I think I might be a little late getting on this bandwagon, but refried beans with melted cheese on a warm homemade whole-wheat tortilla is the bomb! Oh and don’t forget to top it with a little sour cream. I seriously cannot believe I am just figuring out how good this combination is. The reason why though is because I didn’t think I liked refried beans. That’s what happens when you only try them out of a can. But much like the difference between store-bought and homegrown tomatoes…homemade refried beans are light-years beyond the canned stuff! And with this super easy recipe below there is no excuse not to make them yourself. If you don’t already have one, you can buy the same slow cooker we have for about $25 and use it for this and other slow cooker recipes.
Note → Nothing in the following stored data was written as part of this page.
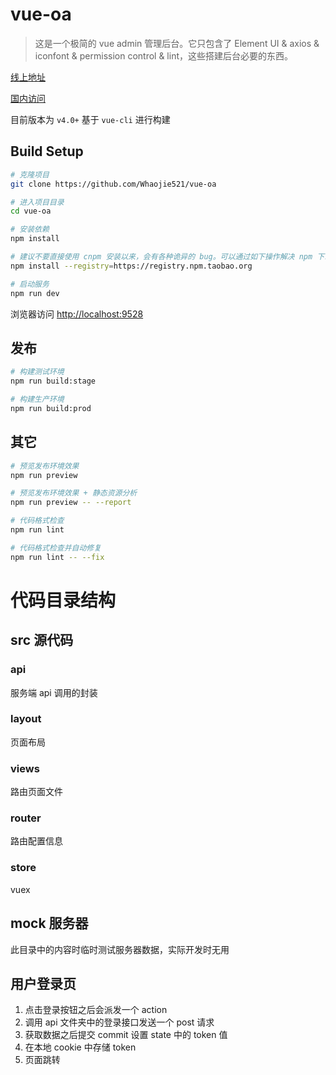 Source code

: # vue-oa

> 这是一个极简的 vue admin 管理后台。它只包含了 Element UI & axios & iconfont & permission control & lint，这些搭建后台必要的东西。

[线上地址](https://github.com/Whaojie521/vue-oa)

[国内访问](https://panjiachen.gitee.io/vue-admin-template)

目前版本为 `v4.0+` 基于 `vue-cli` 进行构建


## Build Setup

```bash
# 克隆项目
git clone https://github.com/Whaojie521/vue-oa

# 进入项目目录
cd vue-oa

# 安装依赖
npm install

# 建议不要直接使用 cnpm 安装以来，会有各种诡异的 bug。可以通过如下操作解决 npm 下载速度慢的问题
npm install --registry=https://registry.npm.taobao.org

# 启动服务
npm run dev
```

浏览器访问 [http://localhost:9528](http://localhost:9528)

## 发布

```bash
# 构建测试环境
npm run build:stage

# 构建生产环境
npm run build:prod
```

## 其它

```bash
# 预览发布环境效果
npm run preview

# 预览发布环境效果 + 静态资源分析
npm run preview -- --report

# 代码格式检查
npm run lint

# 代码格式检查并自动修复
npm run lint -- --fix
```



# 代码目录结构

## src 源代码

### api

服务端 api 调用的封装

### layout

页面布局

### views

路由页面文件

### router

路由配置信息

### store

vuex

## mock 服务器

此目录中的内容时临时测试服务器数据，实际开发时无用

## 用户登录页

1. 点击登录按钮之后会派发一个 action
2. 调用 api 文件夹中的登录接口发送一个 post 请求
3. 获取数据之后提交 commit 设置 state 中的 token 值
4. 在本地 cookie 中存储 token
5. 页面跳转
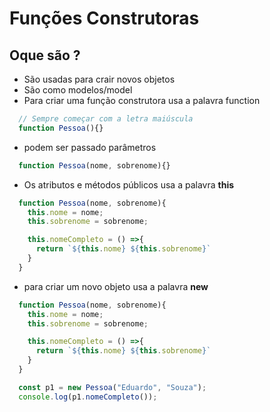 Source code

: # Funções Construtoras

## Oque são ?

- São usadas para crair novos objetos
- São como modelos/model
- Para criar uma função construtora usa a palavra function

```JavaScript
  // Sempre começar com a letra maiúscula
  function Pessoa(){}
```

- podem ser passado parâmetros

```JavaScript
  function Pessoa(nome, sobrenome){}
```

- Os atributos e métodos públicos usa a palavra **this**

```JavaScript
  function Pessoa(nome, sobrenome){
    this.nome = nome;
    this.sobrenome = sobrenome;

    this.nomeCompleto = () =>{
      return `${this.nome} ${this.sobrenome}`
    }
  }
```

- para criar um novo objeto usa a palavra **new**

```JavaScript
  function Pessoa(nome, sobrenome){
    this.nome = nome;
    this.sobrenome = sobrenome;

    this.nomeCompleto = () =>{
      return `${this.nome} ${this.sobrenome}`
    }
  }

  const p1 = new Pessoa("Eduardo", "Souza");
  console.log(p1.nomeCompleto());
```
I am even going to pull out a bullet point list to tell you all the reasons why I like this recipe so much:

– Beans in general are super cheap and a good source of protein
– You don’t have to soak these dried beans overnight (which I often forget to do)
– They are sooo easy to make you could even do it with one hand tied behind your back :)
– You can freeze the leftovers for another day
– And for me, since I don’t normally love beans for textural reasons, this mashed up version is the perfect way to make them extra good

4.5 from 50 reviews
Easy Slow Cooker Refried Beans
Adapted from
  • 1 onion, peeled and halved
  • 2 cups dry pinto beans, rinsed
  • ½ fresh jalapeno or other hot pepper, seeded and chopped
  • 2 cloves garlic, minced
  • ¾ teaspoons salt
  • ½ teaspoon black pepper
  • One big pinch of cumin
  • 6 cups water
  1. Combine all ingredients in slow cooker.
  2. Cook on high for 8 hours or overnight while you are sleeping.
  3. Remove the bigger onion chunks and drain the excess liquid. If desired, save the excess liquid to add back to the final product to get the optimal consistency (i.e. not too dry).
  4. Mash remaining beans with a potato masher and voila! You have homemade refried beans.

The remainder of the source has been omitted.